Outside the cells, a very thin envelope approximately 9–50 nm thick is preserved. This envelope consists of three distinct layers comparable to the cell envelope structure of Gram-negative bacteria.

Etymology
The genus name Qingjiangonema combines “Qingjiang,” referring to the Qingjiang biota from which the fossils were discovered, with the Greek-derived suffix “nema,” meaning “thread,” highlighting the organism's filamentous form.

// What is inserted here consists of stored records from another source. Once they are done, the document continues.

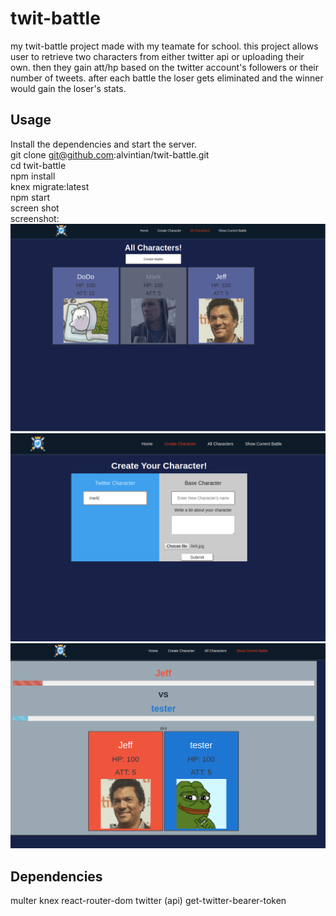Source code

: # twit-battle
my twit-battle project made with my teamate for school. this project allows user to retrieve two characters from either twitter api or uploading their own.  then they gain att/hp based on the twitter account's followers or their number of tweets. after each battle the loser gets eliminated and the winner would gain the loser's stats.

## Usage
Install the dependencies and start the server.
<br>
git clone git@github.com:alvintian/twit-battle.git
<br>
cd twit-battle
<br>
npm install 
<br>
knex migrate:latest
<br>
npm start
<br>
screen shot
<br>
screenshot:
![](screenshot/one.png)
![](screenshot/two.png)
![](screenshot/three.png)
## Dependencies
multer
knex
react-router-dom
twitter (api)
get-twitter-bearer-token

The species name cambria refers to the Cambrian Period, indicating the geological age of the fossil.
Biological description
Qingjiangonema cambria represents a multicellular filamentous microorganism that lived within seafloor sediments during the early Cambrian. The cells preserved in the fossil are filled with equant pyrite microcrystals. Sulfur isotope measurements of these crystals display strong isotopic fractionation consistent with microbial sulfate reduction, with an average Δ³⁴S of approximately 40.83‰. This value closely matches the fractionation produced by the modern sulfate-reducing bacterium Desulfonema magnum under optimal growth conditions, indicating that the metabolism of this fossil organism involved sulfate reduction.
The fossils occur in black shale deposited in an anoxic marine environment rich in sulfate. Bottom waters were persistently oxygen-depleted, and microbial activity in the sediments produced abundant framboidal pyrite. Geological and geochemical evidence suggests that these microorganisms inhabited soft, oxygen-poor mud on the seafloor. After marine animals died and their bodies settled into the sediment, the microbes likely colonized the decaying tissues. Their metabolic activity promoted rapid precipitation of pyrite within the cells, preserving the filamentous structures three-dimensionally within the rock.
The overall morphology of Qingjiangonema cambria strongly resembles that of the modern filamentous sulfate-reducing genus Desulfonema. Both possess multicellular filaments composed of uniform cell chains and occupy anoxic sedimentary environments. On this basis, researchers infer that Qingjiangonema cambria represents an early multicellular member of the bacterial phylum Desulfobacterota.
This fossil indicates that multicellular filamentous sulfate-reducing bacteria had already appeared by approximately 518 million years ago during the Cambrian Period.
(Author: Shui-Ye You)
Reference
Cui L et al. (2024). The Cambrian microfossil Qingjiangonema reveals the co-evolution of sulfate-reducing bacteria and the oxygenation of Earth's surface. Science Bulletin.